Millet flour tends to make breads dry and course so substitute only 1/5 of the flour mixture with this flour.

Nut or legume flours can be used in small portions to enhance the taste of puddings, cookies, or homemade pasta.

Potato starch flour is excellent for baking when used with other flours.

Chestnut Flour Stone milled, gluten free, very sweet It is a good thickening agent for cream soups.

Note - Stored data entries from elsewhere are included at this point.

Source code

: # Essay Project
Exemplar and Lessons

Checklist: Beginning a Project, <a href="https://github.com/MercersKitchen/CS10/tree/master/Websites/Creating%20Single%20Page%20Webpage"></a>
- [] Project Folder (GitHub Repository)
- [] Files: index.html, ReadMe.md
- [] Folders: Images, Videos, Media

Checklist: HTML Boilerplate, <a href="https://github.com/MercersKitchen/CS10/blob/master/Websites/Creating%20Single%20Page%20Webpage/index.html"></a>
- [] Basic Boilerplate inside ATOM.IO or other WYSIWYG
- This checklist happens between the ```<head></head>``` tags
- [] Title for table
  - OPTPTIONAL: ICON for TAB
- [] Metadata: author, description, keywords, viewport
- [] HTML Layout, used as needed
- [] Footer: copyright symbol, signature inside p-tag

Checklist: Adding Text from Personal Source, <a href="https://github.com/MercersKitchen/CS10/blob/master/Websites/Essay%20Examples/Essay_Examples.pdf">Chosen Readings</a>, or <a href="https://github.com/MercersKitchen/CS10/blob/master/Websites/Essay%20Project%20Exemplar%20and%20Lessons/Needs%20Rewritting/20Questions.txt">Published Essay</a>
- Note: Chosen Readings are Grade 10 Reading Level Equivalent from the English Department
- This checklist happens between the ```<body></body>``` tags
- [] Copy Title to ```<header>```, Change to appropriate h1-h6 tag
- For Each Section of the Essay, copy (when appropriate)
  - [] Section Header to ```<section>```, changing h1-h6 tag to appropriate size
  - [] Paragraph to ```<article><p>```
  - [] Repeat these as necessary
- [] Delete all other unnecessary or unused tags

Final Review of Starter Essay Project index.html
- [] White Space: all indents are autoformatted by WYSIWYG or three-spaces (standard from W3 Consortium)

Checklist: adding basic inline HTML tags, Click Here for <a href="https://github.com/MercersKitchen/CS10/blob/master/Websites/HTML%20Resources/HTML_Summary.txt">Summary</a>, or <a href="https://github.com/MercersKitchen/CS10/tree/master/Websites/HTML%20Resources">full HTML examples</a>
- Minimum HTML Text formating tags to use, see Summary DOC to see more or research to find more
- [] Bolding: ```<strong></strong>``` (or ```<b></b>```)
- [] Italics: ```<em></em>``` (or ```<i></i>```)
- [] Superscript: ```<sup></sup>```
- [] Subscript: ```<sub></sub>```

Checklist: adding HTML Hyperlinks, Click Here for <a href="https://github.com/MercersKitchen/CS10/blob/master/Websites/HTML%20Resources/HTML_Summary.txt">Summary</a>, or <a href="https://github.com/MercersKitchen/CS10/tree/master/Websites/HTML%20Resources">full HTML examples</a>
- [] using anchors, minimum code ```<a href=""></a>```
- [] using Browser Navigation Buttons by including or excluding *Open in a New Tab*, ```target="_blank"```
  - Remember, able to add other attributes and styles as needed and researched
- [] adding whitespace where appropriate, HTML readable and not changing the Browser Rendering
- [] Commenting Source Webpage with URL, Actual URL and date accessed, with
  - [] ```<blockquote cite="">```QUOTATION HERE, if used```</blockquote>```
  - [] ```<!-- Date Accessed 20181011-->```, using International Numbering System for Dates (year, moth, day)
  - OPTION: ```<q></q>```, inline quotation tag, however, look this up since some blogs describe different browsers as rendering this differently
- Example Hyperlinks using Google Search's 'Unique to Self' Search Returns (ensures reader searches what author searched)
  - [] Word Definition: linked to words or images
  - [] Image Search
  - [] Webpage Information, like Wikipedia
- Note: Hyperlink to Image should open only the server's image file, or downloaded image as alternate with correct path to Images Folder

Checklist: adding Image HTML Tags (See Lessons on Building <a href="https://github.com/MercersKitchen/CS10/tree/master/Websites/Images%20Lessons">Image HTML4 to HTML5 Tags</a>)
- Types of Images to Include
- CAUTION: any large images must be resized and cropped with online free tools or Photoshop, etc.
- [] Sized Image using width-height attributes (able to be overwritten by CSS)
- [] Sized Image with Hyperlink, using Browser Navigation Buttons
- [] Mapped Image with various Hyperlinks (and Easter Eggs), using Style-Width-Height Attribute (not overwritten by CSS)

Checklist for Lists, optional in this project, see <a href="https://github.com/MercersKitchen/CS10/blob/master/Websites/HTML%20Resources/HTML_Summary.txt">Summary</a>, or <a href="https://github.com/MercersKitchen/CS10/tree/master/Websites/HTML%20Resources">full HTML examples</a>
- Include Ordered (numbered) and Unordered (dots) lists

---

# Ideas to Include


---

Quinnoa flour makes excellent biscuits and pancakes although imparting a slightly bitter flavor.

Rice flour, brown or white, is a good substitution when thickening gravies, sauces, and cream pies.

Sorghum flour, excellent for all baking purposes, is the best general purpose gluten-free flour.

Soy flour has a nutty flavor and should be used in combination with other flours in baked products that contain nuts, chocolate, or fruit.

Tapioca flour imparts the chew factor to baked goods and is excellent if used in small quantities.

More GF Grains & Flours

---

You also might want to look in to Xanthan Gum. Since gluten has been removed, you need something to help hold things together.

---

Eggs are not dairy and are OK to use in dairy free cooking or baking. Unless someone needs to stay away from eggs.

---

You also might look into mixes to get some ideas as to the ingredient make up of products. Some of my favorites...

'Cause Your Special Mixes
Gluten Free Pantry Dairy Free Mixes

I hope this helped in some small way. BTW - I hold no financial interest in any of the products I have linked.


----------



## lentil (Sep 8, 2003)

Piece of cake, huh?  Al, thanks so much for your help. I'll print and save your note for future use. I had no idea celiac disease was such a problem!~ It must make any sort of dining out a problem whether it's a restaurant or a friend's home. 

My customer said that oat flour is fine, so I don't think it's a celiac issue for him. The biggest problem I'm having is the sugar thing. I'm told that the granddaughter can't have sugar because it gives her cold sores. Taht means evap cane juice, stevia, etc. Since the guy is a naturapath ( I know I spell that wrong...) I can use no chemical sugars or splenda. They'd prefer all organic, but I'm not an organic shop. I've never heard of the cold sore thing, but of course, I've not heard of everything. They tell me that honey is fine, as is maple syrup, but not corn malt which means I can't use Sunspire choc chips.

Here's what I'm down to: I'm making a vanilla cake with oat flour, eggs, maple syrup, etc; putting fruit sweetened jam between the layers and on the top, unsweetened coconut to top it off. I may try to frost the sides with the jam and press the coconut on them as well. I can't do the decorative writing on top, but I will garnish the sides of the plate with fruit to make it festive. Since it's the Fourth of July, I may use star fruit on top. 

As much as I appreciate the business from this family, everything stops when they order something. Because of their combination of dietary restrictions, I can't roll their order into another. I honestly don't know what I'll do. I've only been open a year, and need every single order, but can I realistically afford them? The cake order, as much research and time as it's taken me, isn't really a time issue once I get baking- it's the other food that slows me down. I have to rethink every recipe, and in all honesty, without the knowledge of their health issues, I'm afraid I'll inadvertently put something into their food that will make them sick. Maybe I'll ask her for her own recipes I can follow.....

Thanks again!


----------



## mrsppmrxky (Jun 28, 2006)

Lentil, I bake cakes for the local Celiacs in our town. My hat is off to you on the job you have undertaken. :chef: At least you can still use eggs! Might I make a suggestion that you could use for the writing? They make a soy substitute for cream cheese. If you whip the cream cheese and sweeten it with honey or maple syrup you would be able to write on the cake.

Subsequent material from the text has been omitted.